The Impact of Initial Composition on Massive Star Evolution and Nucleosynthesis

TL;DR

This study investigates how initial stellar composition affects massive star evolution and nucleosynthesis, finding that a galactic chemical history model better matches observed nucleosynthesis yields and impacts galactic chemical evolution predictions.

Contribution

The paper introduces a comparison of initial compositions from scaled solar and galactic chemical history models, showing the latter's superiority in reproducing nucleosynthesis features and providing an updated model for future research.

Findings

GCH model better reproduces weak s-process peak.

Initial composition impacts galactic chemical evolution more than burn network.

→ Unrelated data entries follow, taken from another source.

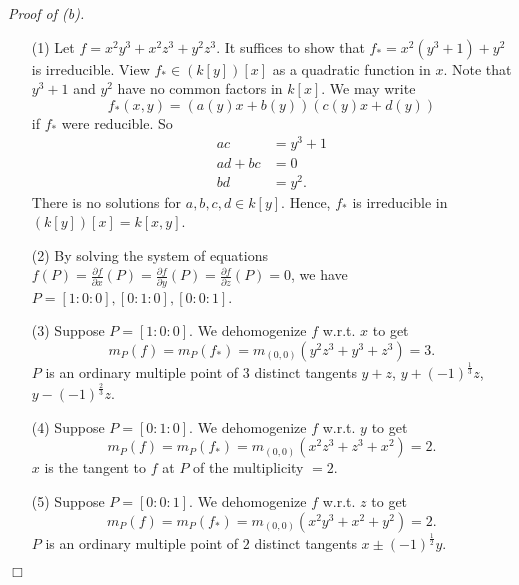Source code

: \documentclass{article}
\begin{document}
\emph{Proof of (b).}
\begin{enumerate}
\item[(1)]
  Let $f = x^2y^3 + x^2z^3 + y^2z^3$.
  It suffices to show that $f_{*} = x^2(y^3+1) + y^2$ is irreducible.
  View $f_{*} \in (k[y])[x]$ as a quadratic function in $x$.
  Note that $y^3+1$ and $y^2$ have no common factors in $k[x]$.
  We may write
  \[
    f_{*}(x,y) = (a(y) x + b(y))(c(y) x + d(y))
  \]
  if $f_{*}$ were reducible.
  So
  \begin{align*}
    ac &= y^3+1 \\
    ad+bc &= 0 \\
    bd &= y^2.
  \end{align*}
  There is no solutions for $a, b, c, d \in k[y]$.
  Hence, $f_{*}$ is irreducible in $(k[y])[x] = k[x,y]$.

\item[(2)]
  By solving the system of equations
  $f(P)
  = \frac{\partial f}{\partial x}(P)
  = \frac{\partial f}{\partial y}(P)
  = \frac{\partial f}{\partial z}(P) = 0$,
  we have
  $P = [1:0:0], [0:1:0], [0:0:1]$.

\item[(3)]
  Suppose $P = [1:0:0]$.
  We dehomogenize $f$ w.r.t. $x$ to get
  \[
    m_P(f) = m_P(f_{*}) = m_{(0,0)}(y^2z^3 + y^3 + z^3) = 3.
  \]
  $P$ is an ordinary multiple point of $3$ distinct tangents
  $y + z$, $y + (-1)^{\frac{1}{3}}z$, $y - (-1)^{\frac{2}{3}}z$.

\item[(4)]
  Suppose $P = [0:1:0]$.
  We dehomogenize $f$ w.r.t. $y$ to get
  \[
    m_P(f) = m_P(f_{*}) = m_{(0,0)}(x^2z^3 + z^3 + x^2) = 2.
  \]
  $x$ is the tangent to $f$ at $P$ of the multiplicity $= 2$.

\item[(5)]
  Suppose $P = [0:0:1]$.
  We dehomogenize $f$ w.r.t. $z$ to get
  \[
    m_P(f) = m_P(f_{*}) = m_{(0,0)}(x^2y^3 + x^2 + y^2) = 2.
  \]
  $P$ is an ordinary multiple point of $2$ distinct tangents
  $x \pm (-1)^{\frac{1}{2}}y$.
\end{enumerate}
$\Box$ \\
\end{document}
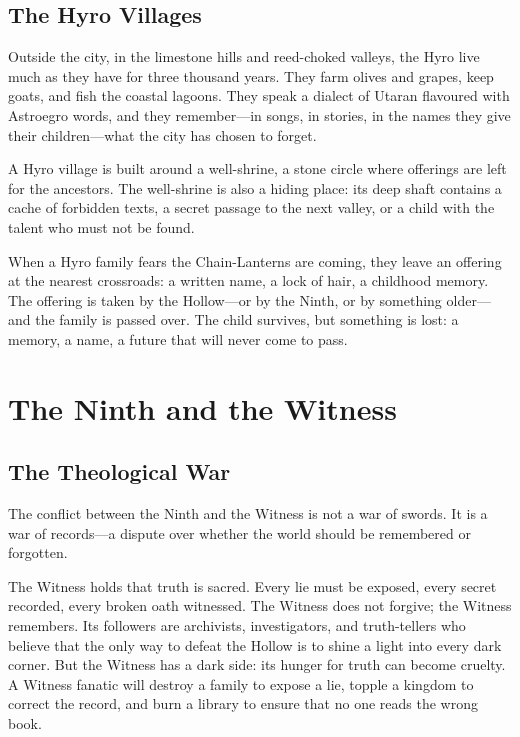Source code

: \documentclass[10pt,twocolumn]{book}
\begin{document}
\section{The Hyro Villages}

Outside the city, in the limestone hills and reed-choked valleys, the Hyro live much as they have for three thousand years. They farm olives and grapes, keep goats, and fish the coastal lagoons. They speak a dialect of Utaran flavoured with Astroegro words, and they remember---in songs, in stories, in the names they give their children---what the city has chosen to forget.

A Hyro village is built around a well-shrine, a stone circle where offerings are left for the ancestors. The well-shrine is also a hiding place: its deep shaft contains a cache of forbidden texts, a secret passage to the next valley, or a child with the talent who must not be found.

When a Hyro family fears the Chain-Lanterns are coming, they leave an offering at the nearest crossroads: a written name, a lock of hair, a childhood memory. The offering is taken by the Hollow---or by the Ninth, or by something older---and the family is passed over. The child survives, but something is lost: a memory, a name, a future that will never come to pass.

\chapter{The Ninth and the Witness}

\section{The Theological War}

The conflict between the Ninth and the Witness is not a war of swords. It is a war of records---a dispute over whether the world should be remembered or forgotten.

The Witness holds that truth is sacred. Every lie must be exposed, every secret recorded, every broken oath witnessed. The Witness does not forgive; the Witness remembers. Its followers are archivists, investigators, and truth-tellers who believe that the only way to defeat the Hollow is to shine a light into every dark corner. But the Witness has a dark side: its hunger for truth can become cruelty. A Witness fanatic will destroy a family to expose a lie, topple a kingdom to correct the record, and burn a library to ensure that no one reads the wrong book.
\end{document}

Updated GCH model verified with machine learning.

Abstract

We study the sensitivity of presupernova evolution and supernova nucleosynthesis yields of massive stars to variations of the initial composition. We use the solar abundances from Lodders (2009), and compute two different initial stellar compositions: i) scaled solar abundances, and ii) the isotopic galactic chemical history model (GCH) developed by West and Heger (2013b). We run a grid of models using the KEPLER stellar evolution code, with 7 initial stellar masses, 12 initial metallicities, and two for each scaling method to explore the effects on nucleosynthesis over a metallicity range of $-4.0\leq[Z]\leq+0.3$. We find that the compositions from the GCH model better reproduce the weak \emph{s}-process peak than the scaled solar models. The model yields are then used in the OMEGA Galactic Chemical Evolution (GCE) code to assess this result further. We find that initial abundances used in computing stellar structure have more of an impact on GCE results than initial abundances used in the burn network, with the GCH model again being favored when compared to observations. Lastly, a machine learning algorithm was used to verify the free parameter values of the GCH model, which were previously found by West and Heger (2013b) using a stochastic fitting process. The updated model is provided as an accessible tool for further nucleosynthesis studies.